Dünya
yaşamını bilim ve aklın egemenliğine bırakan laiklik ilkesinin çağdaş dünyanın
vazgeçilmez temellerinden birisi olduğunu söyledi.
Laikliğin
akılcı ve bilimsel yaklaşımın ayrılmaz parçası olduğunu belirten Eğitim-İş
Konya Şube Başkanı Özgür Ulaş Yiğit, “84 yıl önce 5 Şubat 1937’de Anayasa’ya
laiklik ilkesi eklenmiş ve Türkiye Cumhuriyeti laik bir devlet olarak
tanımlanmıştır. Dünya yaşamını bilim ve aklın egemenliğine bırakan laiklik
ilkesi, çağdaş dünyanın vazgeçilmez temellerinden biridir.
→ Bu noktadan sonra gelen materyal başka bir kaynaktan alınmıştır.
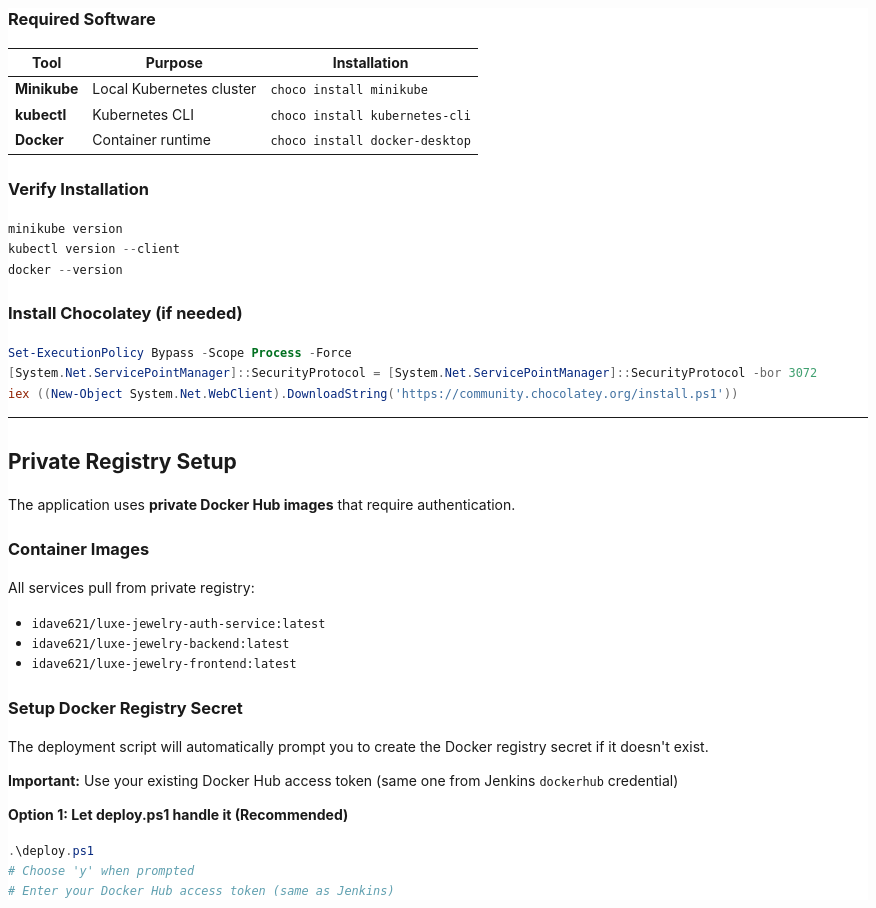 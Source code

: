### Required Software

| Tool | Purpose | Installation |
|------|---------|--------------|
| **Minikube** | Local Kubernetes cluster | `choco install minikube` |
| **kubectl** | Kubernetes CLI | `choco install kubernetes-cli` |
| **Docker** | Container runtime | `choco install docker-desktop` |

### Verify Installation

```powershell
minikube version
kubectl version --client
docker --version
```

### Install Chocolatey (if needed)

```powershell
Set-ExecutionPolicy Bypass -Scope Process -Force
[System.Net.ServicePointManager]::SecurityProtocol = [System.Net.ServicePointManager]::SecurityProtocol -bor 3072
iex ((New-Object System.Net.WebClient).DownloadString('https://community.chocolatey.org/install.ps1'))
```

---

## Private Registry Setup

The application uses **private Docker Hub images** that require authentication.

### Container Images

All services pull from private registry:
- `idave621/luxe-jewelry-auth-service:latest`
- `idave621/luxe-jewelry-backend:latest`
- `idave621/luxe-jewelry-frontend:latest`

### Setup Docker Registry Secret

The deployment script will automatically prompt you to create the Docker registry secret if it doesn't exist.

**Important:** Use your existing Docker Hub access token (same one from Jenkins `dockerhub` credential)

**Option 1: Let deploy.ps1 handle it (Recommended)**
```powershell
.\deploy.ps1
# Choose 'y' when prompted
# Enter your Docker Hub access token (same as Jenkins)
```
Laiklik, Atatürkçü
düşünce sisteminin özünü oluşturan akılcı ve bilimsel yaklaşımın ayrılmaz
parçası ve zorunlu sonucudur. ‘Laiklik, yalnız din ve dünya işlerinin ayrılması
demek değildir. Tüm yurttaşların vicdan, ibadet ve din özgürlüğü de demektir’
diyen Mustafa Kemal Atatürk’ün en önemli devrimlerinden birisi laikliktir.
Ulusumuzu çağdaş düşünce sistemi ve evrensel bakış açısına kavuşturan Atatürk
devrimlerinin büyük bölümü laik devlet düzenine geçilmesiyle sağlanabilmiştir.
İnsanların inançlarına saygı gösterilmesi gerektiğini savunan Eğitim-İş,
Atatürk’ün söz konusu tanımını benimsemiştir ve devlet yönetiminde inançların
öne çıkmasına karşıdır. Türkiye Cumhuriyeti'ne demokratik, sosyal hukuk devleti
olma özelliği kazandıran laiklik, her dine ve mezhebe bağlı bireylerin eşit
haklara sahip olduğu, insan haklarına saygılı bir toplum düzeni
gerektirmektedir. Laikliğin içeriği zedelenirse, demokrasiden de söz etmek
olanaksızlaşır. Bu nedenle demokrasiler, sürekliliklerini sağlamak adına
laikliği her türlü baskı ve anlam çarpıtmasına karşı korumak zorundadırlar”
dedi.
Özgür
Ulaş Yiğit ülkede yaşayan herkesin bilimsel, çağdaş, laik eğitimin hakkı
olduğuna dikkat çekerek, “Eğitim-İş, tüzüğümüzde de belirtildiği üzere, Atatürk
ilke ve devrimleri ile Türkiye Cumhuriyeti’nin laiklik ilkesi üzerinde
yükseldiğinin bilinciyle, laiklik ilkesinin korunmasına büyük önem verir.
Kişilerin inanç ve vicdan özgürlüklerini savunurken, dini inanç ve
kanaatlerinden dolayı kınanmalarını ya da baskı altına alınmalarını da kabul
edilemez bulur. Bu nedenle de ülkede yaşayan herkesin çağdaş, bilimsel, laik,
demokratik, eşit, parasız ve nitelikli eğitim hakkı olduğunu savunur ve bu
hakkın yaşama geçirilmesi için mücadele eder. Her fırsatta dile getirdiğimiz
üzere; hiçbir dernek, vakıf, cemaat, tarikat Milli Eğitim Sistemine ortak
edilmemeli. Kimse Türkiye’nin geleceği olan yavrularımız üzerinden siyasi
çıkarlarını şekillendirememeli. Kimse, Başöğretmen Mustafa Kemal Atatürk’ün biz
eğitim neferlerine mirası olan çocuklarımıza, çağdışı bir eğitimi reva
görememeli. Eğitim-İş olarak laik eğitim ve sosyal devlet ilkelerine aykırılık
taşıyan hiçbir uygulamaya geçit vermeyeceğiz” diye konuştu.